Don’t Leave Your Images in the Dark: Image and Video Sitemaps
You might think that adding a video or picture to your website is as simple as uploading the file. However, in most cases, search engines cannot find this type of content without proper indexing, potentially limiting the amount of organic traffic your site receives.
Indexing Images and Videos
As a website owner, therefore, it is important to understand why video and images on your site require proper indexing text to allow search engine crawlers to detect them. These search engine web crawlers still depend on text to rate a web site for relevance. To determine the relevancy of media content, the crawlers search the “alt” and “title” attributes that are associated with it. You can optimize this information, just as you can optimize your site’s ordinary text. Similar basic techniques can help you ensure that both your site’s visitors and search engine crawlers can optimally understand and access your site’s media content.
With picture and video elements, the best approach is generally to use text that humans can read easily. The first tactic is to name the media in a way that includes a basic description of its content. For example, for a picture about horse training in Delaware, instead of “ds293512.jpg,” switch the title to “horse-racing-training-local-delaware.jpg.” After you upload the picture, its URL will be more likely to be properly indexed by search engine crawlers. With the renamed title, the URL will look more like this: http://sampletitle.com/horse-racing-training-local-delaware.jpg.
This will allow the image to be indexed with relevant terms that a visitor could enter into a search engine, such as “horse training,” “horse racing,” “Delaware,” or some combination of the three, all of which result in the page being ranked more highly and attracting more organic traffic.
How This Can Impact Your Page Rank
The web crawlers for Google Images and similar programs will be able to read these .jpg titles to help determine when a page on your site is relevant to a keyword search. The way Google Images ranks images is by the alt attribute, which is considered the primary characteristic of the image — the primary attribute that allows the search engine to understand and rank it. Its impact is similar to that of ordinary HTML tags in a document. An image’s alt attributes must also be grammatically correct to rank highly, and just as with a text post, a video or picture with alt attributes that have been artificially keyword stuffed will not be ranked very highly. Of course, this type of search engine optimization strategy is always a bad idea, no matter what the specific type of content involved.
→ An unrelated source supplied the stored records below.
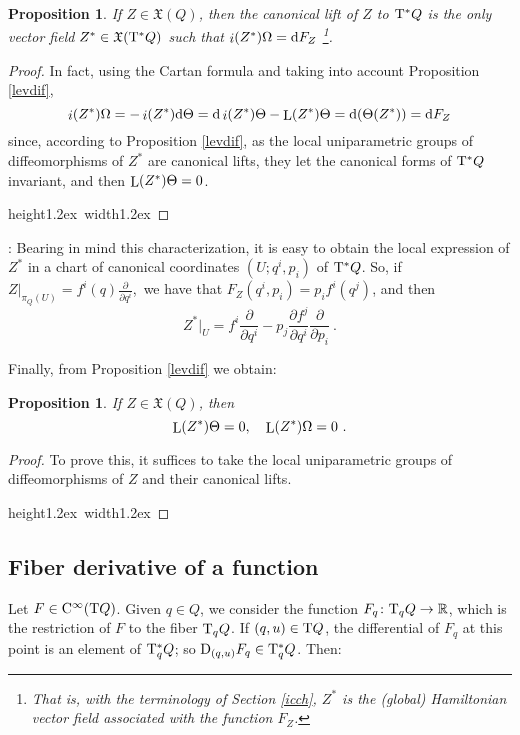 \documentclass[12pt]{report}
\newtheorem{prop}[teor]{Proposition}
\def\beq{\begin{equation}}
\def\eeq{\end{equation}}
\def\derpar#1#2{\frac{\partial{#1}}{\partial{#2}}}
\def\qed{\ifvmode\removelastskip\fi
{\unskip\nobreak\hfil\penalty50\hbox{}\nobreak\hfil
\hbox{\vrule height1.2ex width1.2ex}\parfillskip=0pt
\finalhyphendemerits=0 \par\smallskip}}
\def\vf{\mathfrak X}
\def\d{{\rm d}}
\def\Real{\mathbb{R}}
\def\Tan{{\rm T}}
\def\Lie{\mathop{\rm L}\nolimits}
\def\inn{\mathop{i}\nolimits}
\def\Cinfty{{\rm C}^\infty}
\begin{document}
\begin{prop}
If $Z\in\vf (Q)$, then the canonical lift of $Z$ to $\Tan^*Q$
is the only vector field $Z^*\in\vf (\Tan^*Q)$ such that
$\inn (Z^*)\Omega =\d F_Z$
\footnote{
That is, with the terminology of Section \ref{icch},
$Z^*$ is the  (global) Hamiltonian vector field associated with the function $F_Z$.}.
\label{hamlev}
\end{prop}
\begin{proof}
In fact, using the Cartan formula and taking into account Proposition \ref{levdif},
$$
\inn (Z^*)\Omega =-\inn (Z^*)\d\Theta =
\d\inn (Z^*)\Theta -\Lie (Z^*)\Theta =\d (\Theta (Z^*))=\d F_Z
$$
since, according to Proposition \ref{levdif},
as the local uniparametric groups of diffeomorphisms of $Z^*$
are canonical lifts, 
they let  the canonical forms of $\Tan^*Q$ invariant, and then
$\Lie (Z^*)\Theta =0$.
\\ \qed \end{proof}

:
Bearing in mind this characterization, it is easy to obtain the local expression
of $Z^*$ in a chart of canonical coordinates 
$(U;q^i,p_i)$ of $\Tan^*Q$. So, if
\ $\displaystyle Z\vert_{\pi_Q (U)}=f^i(q)\derpar{}{q^i}$,\
we have that $F_Z(q^i,p_i)=p_if^i(q^j)$, and then
\beq
Z^*\vert_U=f^i\derpar{}{q^i}-p_j\derpar{f^j}{q^i}\derpar{}{p_i} \ .
\label{canlifcot}
\eeq

Finally, from Proposition \ref{levdif} we obtain:

\begin{prop}
If $Z\in\vf (Q)$, then
$$
\Lie(Z^*)\Theta=0 ,\quad
\Lie(Z^*)\Omega=0 \ .
$$
\label{inf}
\end{prop}
\begin{proof}
To prove this, it suffices to take the local uniparametric groups of diffeomorphisms 
of $Z$ and their canonical lifts.
\\ \qed \end{proof}


\subsection{Fiber derivative of a function}


Let $F\in\Cinfty(\Tan Q)$.
Given $q \in Q$, we consider the function $F_q \colon \Tan_qQ \to \Real$, 
which is the restriction of $F$ to the fiber $\Tan_qQ$.
If $(q,u)\in \Tan Q$, the differential of $F_q$ at this point
is an element of $\Tan_q^*Q$; so ${\rm D}_{(q,u)}F_q \in \Tan^*_qQ$. Then:
\end{document}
Specific Issues for Indexing Videos
Many of these indexing principles apply to both video and pictures, with a few exceptions. Web crawlers will analyze the video’s metadata along with details from its host. For example, if the video is being streamed on YouTube or Vimeo, the metadata signals for that service can have a major effect on the page’s search engine ranking. Therefore, creating titles and tags that captures the attention of anyone interested in the content of the video is the best way to approach search engine optimization of this type of media content.